In the data below, set down exactly the lines from the one containing "- 또한 예선과 다르게" up to and including the one containing "of my labor...lol". Leave the pictures out.
::: DATA PROVIDED :::
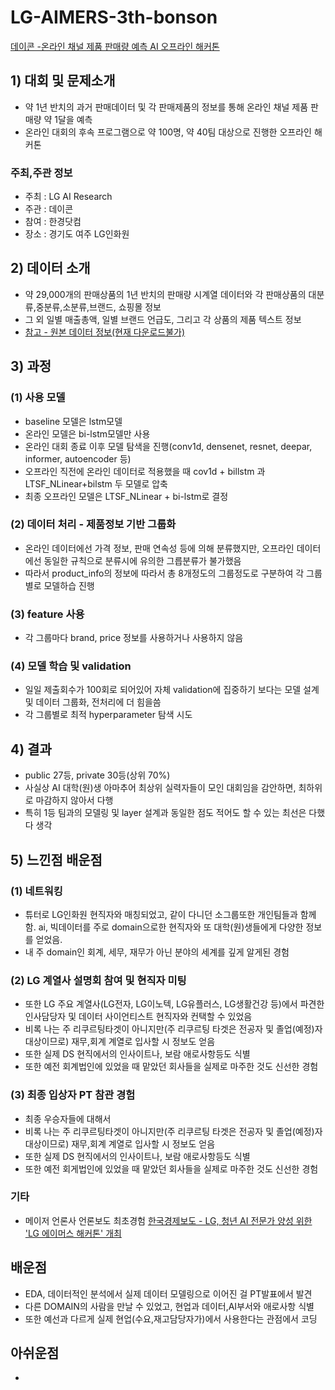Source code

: # LG-AIMERS-3th-bonson

[데이콘 -온라인 채널 제품 판매량 예측 AI 오프라인 해커톤](https://dacon.io/competitions/official/236156/overview/description)

## 1) 대회 및 문제소개
- 약 1년 반치의 과거 판매데이터 및 각 판매제품의 정보를 통해 온라인 채널 제품 판매량 약 1달을 예측
- 온라인 대회의 후속 프로그램으로 약 100명, 약 40팀 대상으로 진행한 오프라인 해커톤


### 주최,주관 정보
- 주최 : LG AI Research
- 주관 : 데이콘
- 참여 : 한경닷컴
- 장소 : 경기도 여주 LG인화원

## 2) 데이터 소개
- 약 29,000개의 판매상품의 1년 반치의 판매량 시계열 데이터와 각 판매상품의 대분류,중분류,소분류,브랜드, 쇼핑몰 정보
- 그 외 일별 매출총액, 일별 브랜드 언급도, 그리고 각 상품의 제품 텍스트 정보
- [참고 - 원본 데이터 정보(현재 다운로드불가)](https://dacon.io/competitions/official/236156/data)

## 3) 과정
### (1) 사용 모델
- baseline 모델은 lstm모델
- 온라인 모델은 bi-lstm모델만 사용
- 온라인 대회 종료 이후 모델 탐색을 진행(conv1d, densenet, resnet, deepar, informer, autoencoder 등)
- 오프라인 직전에 온라인 데이터로 적용했을 때 cov1d + billstm 과  LTSF_NLinear+bilstm 두 모델로 압축
- 최종 오프라인 모델은 LTSF_NLinear + bi-lstm로 결정

### (2) 데이터 처리 - 제품정보 기반 그룹화
- 온라인 데이터에선 가격 정보, 판매 연속성 등에 의해 분류했지만, 오프라인 데이터에선 동일한 규칙으로 분류시에 유의한 그릅분류가 불가했음
- 따라서 product_info의 정보에 따라서 총 8개정도의 그룹정도로 구분하여 각 그룹별로 모델하습 진행  

### (3) feature 사용 
- 각 그룹마다 brand, price 정보를 사용하거나 사용하지 않음

### (4) 모델 학습 및 validation
- 일일 제출회수가 100회로 되어있어 자체 validation에 집중하기 보다는 모델 설계 및 데이터 그룹화, 전처리에 더 힘을씀
- 각 그룹별로 최적 hyperparameter 탐색 시도  

## 4) 결과
- public 27등, private 30등(상위 70%)
- 사실상 AI 대학(원)생 아마추어 최상위 실력자들이 모인 대회임을 감안하면, 최하위로 마감하지 않아서 다행
- 특히 1등 팀과의 모델링 및 layer 설계과 동일한 점도 적어도 할 수 있는 최선은 다했다 생각


## 5) 느낀점 배운점

### (1) 네트워킹
- 튜터로 LG인화원 현직자와 매칭되었고, 같이 다니던 소그룹또한 개인팀들과 함께 함. ai, 빅데이터를 주로 domain으로한 현직자와 또 대학(원)생들에게 다양한 정보를 얻었음.
- 내 주 domain인 회계, 세무, 재무가 아닌 분야의 세계를 깊게 알게된 경험

### (2) LG 계열사 설명회 참여 및 현직자 미팅 
- 또한 LG 주요 계열사(LG전자, LG이노텍, LG유플러스, LG생활건강 등)에서 파견한 인사담당자 및 데이터 사이언티스트 현직자와 컨택할 수 있었음
- 비록 나는 주 리쿠르팅타겟이 아니지만(주 리쿠르팅 타겟은 전공자 및 졸업(예정)자 대상이므로) 재무,회계 계열로 입사할 시 정보도 얻음
- 또한 실제 DS 현직에서의 인사이트나, 보람 애로사항등도 식별
- 또한 예전 회계법인에 있었을 때 맡았던 회사들을 실제로 마주한 것도 신선한 경험

### (3) 최종 입상자 PT 참관 경험
- 최종 우승자들에 대해서
- 비록 나는 주 리쿠르팅타겟이 아니지만(주 리쿠르팅 타겟은 전공자 및 졸업(예정)자 대상이므로) 재무,회계 계열로 입사할 시 정보도 얻음
- 또한 실제 DS 현직에서의 인사이트나, 보람 애로사항등도 식별
- 또한 예전 회게법인에 있었을 때 맡았던 회사들을 실제로 마주한 것도 신선한 경험


### 기타
- 메이저 언론사 언론보도 최초경험 [한국경제보도 - LG, 청년 AI 전문가 양성 위한 'LG 에이머스 해커톤' 개최](https://n.news.naver.com/mnews/article/015/0004892677?sid=101)

  

## 배운점
- EDA, 데이터적인 분석에서 실제 데이터 모델링으로 이어진 걸 PT발표에서 발견
- 다른 DOMAIN의 사람을 만날 수 있었고, 현업과 데이터,AI부서와 애로사항 식별
- 또한 예선과 다르게 실제 현업(수요,재고담당자가)에서 사용한다는 관점에서 코딩 

## 아쉬운점
- 
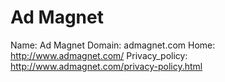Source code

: 
# Ad Magnet

Name: Ad Magnet
Domain: admagnet.com
Home: http://www.admagnet.com/
Privacy_policy: http://www.admagnet.com/privacy-policy.html
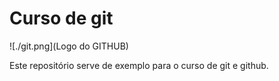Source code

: # Curso de git

![./git.png](Logo do GITHUB)

Este repositório serve de exemplo para o curso de git e github.
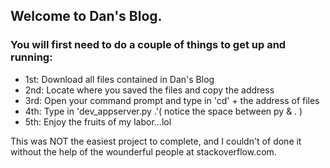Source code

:## Welcome to Dan's Blog.

### You will first need to do a couple of things to get up and running:
* 1st: Download all files contained in Dan's Blog
* 2nd: Locate where you saved the files and copy the address
* 3rd: Open your command prompt and type in 'cd' + the address of files
* 4th: Type in 'dev_appserver.py .'( notice the space between py & . )
* 5th: Enjoy the fruits of my labor...lol

This was NOT the easiest project to complete, and I couldn't of done it without the help of the wounderful people at stackoverflow.com.

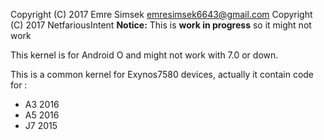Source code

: Copyright (C) 2017 Emre Simsek <emresimsek6643@gmail.com>
Copyright (C) 2017 NetfariousIntent
**Notice:** This is **work in progress** so it might not work

This kernel is for Android O and might not work with 7.0 or down.

This is a common kernel for Exynos7580 devices, actually it contain code for :
- A3 2016
- A5 2016
- J7 2015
:::
** RESULT OF THE EXERCISE **
- 또한 예선과 다르게 실제 현업(수요,재고담당자가)에서 사용한다는 관점에서 코딩 

## 아쉬운점
- 
Source code

: 
# Ad Magnet

Name: Ad Magnet
Domain: admagnet.com
Home: http://www.admagnet.com/
Privacy_policy: http://www.admagnet.com/privacy-policy.html
Source code

: # Curso de git

![./git.png](Logo do GITHUB)

Este repositório serve de exemplo para o curso de git e github.
Source code

:## Welcome to Dan's Blog.

### You will first need to do a couple of things to get up and running:
* 1st: Download all files contained in Dan's Blog
* 2nd: Locate where you saved the files and copy the address
* 3rd: Open your command prompt and type in 'cd' + the address of files
* 4th: Type in 'dev_appserver.py .'( notice the space between py & . )
* 5th: Enjoy the fruits of my labor...lol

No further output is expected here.